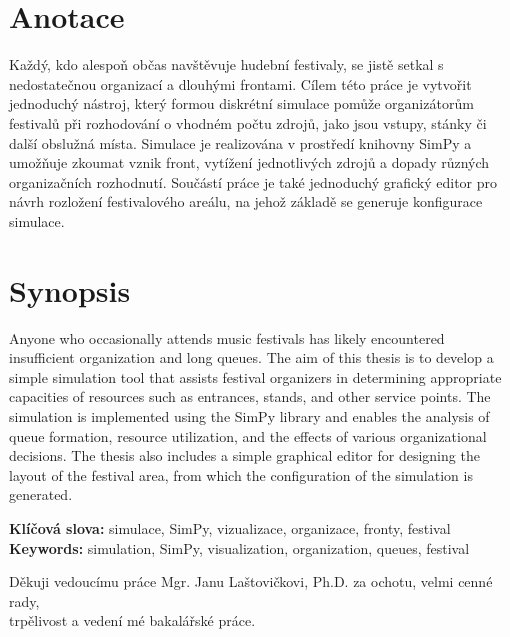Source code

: \documentclass[12pt,a4paper]{article}
\begin{document}
\clearpage
\clearpage
\section*{Anotace}

Každý, kdo alespoň občas navštěvuje hudební festivaly, se jistě setkal s nedostatečnou organizací a dlouhými frontami. Cílem této práce je vytvořit jednoduchý nástroj, který formou diskrétní simulace pomůže organizátorům festivalů při rozhodování o vhodném počtu zdrojů, jako jsou vstupy, stánky či další obslužná místa. Simulace je realizována v prostředí knihovny SimPy a umožňuje zkoumat vznik front, vytížení jednotlivých zdrojů a dopady různých organizačních rozhodnutí. Součástí práce je také jednoduchý grafický editor pro návrh rozložení festivalového areálu, na jehož základě se generuje konfigurace simulace.

\vspace{1cm}

\section*{Synopsis}

Anyone who occasionally attends music festivals has likely encountered insufficient organization and long queues. The aim of this thesis is to develop a simple simulation tool that assists festival organizers in determining appropriate capacities of resources such as entrances, stands, and other service points. The simulation is implemented using the SimPy library and enables the analysis of queue formation, resource utilization, and the effects of various organizational decisions. The thesis also includes a simple graphical editor for designing the layout of the festival area, from which the configuration of the simulation is generated.

\vspace{1cm}

\textbf{Klíčová slova:} simulace, SimPy, vizualizace, organizace, fronty, festival\\
\textbf{Keywords:} simulation, SimPy, visualization, organization, queues, festival

\clearpage

{\Large
Děkuji vedoucímu práce Mgr. Janu Laštovičkovi, Ph.D. za ochotu, velmi cenné rady,\\
trpělivost a vedení mé bakalářské práce.
}

\vspace{2cm}
\end{document}

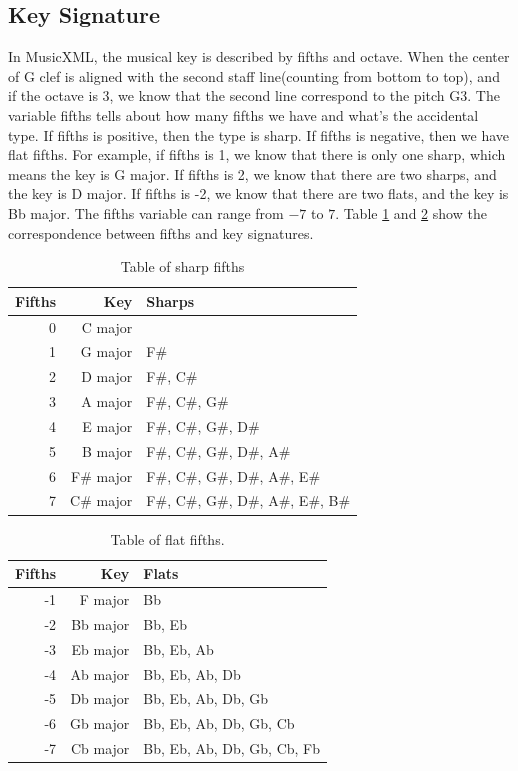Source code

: \subsection{Key Signature}
In MusicXML, the musical key is described by fifths and octave. When the center of G clef is aligned with the second staff line(counting from bottom to top), and if the octave is 3, we know that the second line correspond to the pitch G3. The variable fifths tells about how many fifths we have and what's the accidental type. If fifths is positive, then the type is sharp. If  fifths is negative, then we have flat fifths. For example, if fifths is 1, we know that there is only one sharp, which means the key is G major. If fifths is 2, we know that there are two sharps, and the key is D major. If fifths is -2, we know that there are two flats, and the key is Bb major. The fifths variable can range from $-7$ to $7$. Table \ref{table:fifths-sharp} and \ref{table:fifths-flat}  show the correspondence between fifths and key signatures.

\begin{table}[h]
    \centering
    \begin{tabular}{r|r|l}
        Fifths & Key & Sharps \\
        \hline
        0 & C major &\\
        1 & G major & F\#\\
        2 & D major & F\#, C\#\\
        3 & A major & F\#, C\#, G\#\\
        4 & E major & F\#, C\#, G\#, D\#\\
        5 & B major & F\#, C\#, G\#, D\#, A\#\\
        6 & F\# major & F\#, C\#, G\#, D\#, A\#, E\#\\
        7 & C\# major & F\#, C\#, G\#, D\#, A\#, E\#, B\# \\
    \end{tabular}
    \caption{Table of sharp fifths}
    \label{table:fifths-sharp}
\end{table}

\begin{table}[h]
    \centering
    \begin{tabular}{r|r|l}
        Fifths & Key & Flats\\
        \hline

        -1 & F major & Bb\\
        -2 & Bb major &Bb, Eb\\
        -3 & Eb major &Bb, Eb, Ab\\
        -4 & Ab major &Bb, Eb, Ab, Db\\
        -5 & Db major &Bb, Eb, Ab, Db, Gb\\
        -6 & Gb major &Bb, Eb, Ab, Db, Gb, Cb\\
        -7 & Cb major &Bb, Eb, Ab, Db, Gb, Cb, Fb \\
    \end{tabular}
    \caption{Table of flat fifths.}
    \label{table:fifths-flat}
\end{table}

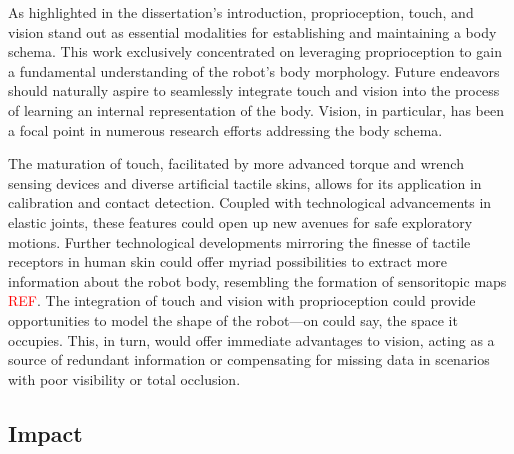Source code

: \documentclass[12pt, a4paper]{article}
\newcommand{\redtext}[1]{\textcolor{red}{#1}}
\begin{document}
As highlighted in the dissertation's introduction, proprioception, touch, and vision stand out as essential modalities for establishing and maintaining a body schema. This work exclusively concentrated on leveraging proprioception to gain a fundamental understanding of the robot's body morphology. Future endeavors should naturally aspire to seamlessly integrate touch and vision into the process of learning an internal representation of the body. Vision, in particular, has been a focal point in numerous research efforts addressing the body schema.

The maturation of touch, facilitated by more advanced torque and wrench sensing devices and diverse artificial tactile skins, allows for its application in calibration and contact detection. Coupled with technological advancements in elastic joints, these features could open up new avenues for safe exploratory motions. Further technological developments mirroring the finesse of tactile receptors in human skin could offer myriad possibilities to extract more information about the robot body, resembling the formation of sensoritopic maps \redtext{REF}. The integration of touch and vision with proprioception could provide opportunities to model the shape of the robot---on could say, the space it occupies. This, in turn, would offer immediate advantages to vision, acting as a source of redundant information or compensating for missing data in scenarios with poor visibility or total occlusion.



\subsection*{Impact}
\end{document}
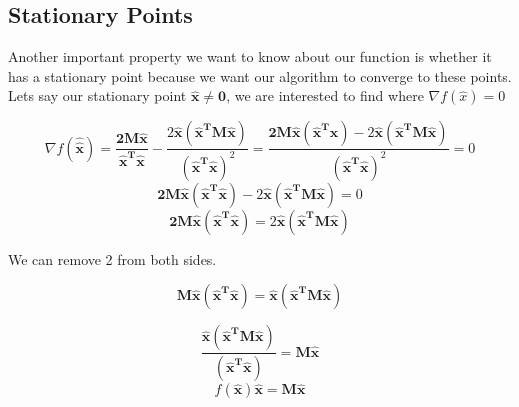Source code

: \documentclass{article}
\numberwithin{equation}{section}
\begin{document}
\subsection{Stationary Points}

Another important property we want to know about our function is whether it has a stationary point because we want our algorithm to converge to these points. Lets say our stationary point $\boldsymbol{\hat{x} \neq 0}$, we are interested to find where $\nabla f(\hat{x}) = 0$


\begin{equation}
    \nabla f(\hat{\hat{\boldsymbol{x}}})= \frac{ \boldsymbol{2M\hat{\boldsymbol{x}}}}{ \boldsymbol{\hat{\boldsymbol{x}}^T\hat{\boldsymbol{x}}}} - \frac{2 \hat{\boldsymbol{x}}( \boldsymbol{\hat{\boldsymbol{x}}^T M \hat{\boldsymbol{x}}})}{(\boldsymbol{\hat{\boldsymbol{x}}^T\hat{\boldsymbol{x}}})^2}=\frac{\boldsymbol{2M\hat{\boldsymbol{x}}}(\boldsymbol{\hat{\boldsymbol{x}}^T\hat{\boldsymbol{x}}}) -  2 \hat{\boldsymbol{x}}( \boldsymbol{\hat{\boldsymbol{x}}^T M \hat{\boldsymbol{x}}})}{(\boldsymbol{\hat{\boldsymbol{x}}^T\hat{\boldsymbol{x}}})^2}=0
\end{equation}
\begin{equation}
    \boldsymbol{2M\hat{\boldsymbol{x}}}(\boldsymbol{\hat{\boldsymbol{x}}^T\hat{\boldsymbol{x}}}) -  2 \hat{\boldsymbol{x}}( \boldsymbol{\hat{\boldsymbol{x}}^T M \hat{\boldsymbol{x}}})=0
\end{equation}
\begin{equation}
    \boldsymbol{2M\hat{\boldsymbol{x}}}(\boldsymbol{\hat{\boldsymbol{x}}^T\hat{\boldsymbol{x}}}) = 2 \boldsymbol{\hat{\boldsymbol{x}}}( \boldsymbol{\hat{\boldsymbol{x}}^T M \hat{\boldsymbol{x}}})
\end{equation}

We can remove 2 from both sides.

\begin{equation}
    \boldsymbol{M\hat{\boldsymbol{x}}}(\boldsymbol{\hat{\boldsymbol{x}}^T\hat{\boldsymbol{x}}}) =  \boldsymbol{\hat{\boldsymbol{x}}}( \boldsymbol{\hat{\boldsymbol{x}}^T M \hat{\boldsymbol{x}}})
\end{equation}

\begin{equation}
    \frac{ \boldsymbol{\hat{\boldsymbol{x}}}( \boldsymbol{\hat{\boldsymbol{x}}^T M \hat{\boldsymbol{x}}})}{(\boldsymbol{\hat{\boldsymbol{x}}^T\hat{\boldsymbol{x}}})} = \boldsymbol{M\hat{\boldsymbol{x}}}
\end{equation}
\begin{equation}
     f(\boldsymbol{\hat{\boldsymbol{x}}})\boldsymbol{\hat{\boldsymbol{x}}} = \boldsymbol{M\hat{\boldsymbol{x}}}
\end{equation}
\end{document}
--- --- ---
Retype exactly the span of lines from the one with "2 & D major & F\#, C\#\\" through the one with "6 & F\# major"; include both ends and omit the rest of the material.

▶ **Output of the task**
        2 & D major & F\#, C\#\\
        3 & A major & F\#, C\#, G\#\\
        4 & E major & F\#, C\#, G\#, D\#\\
        5 & B major & F\#, C\#, G\#, D\#, A\#\\
        6 & F\# major & F\#, C\#, G\#, D\#, A\#, E\#\\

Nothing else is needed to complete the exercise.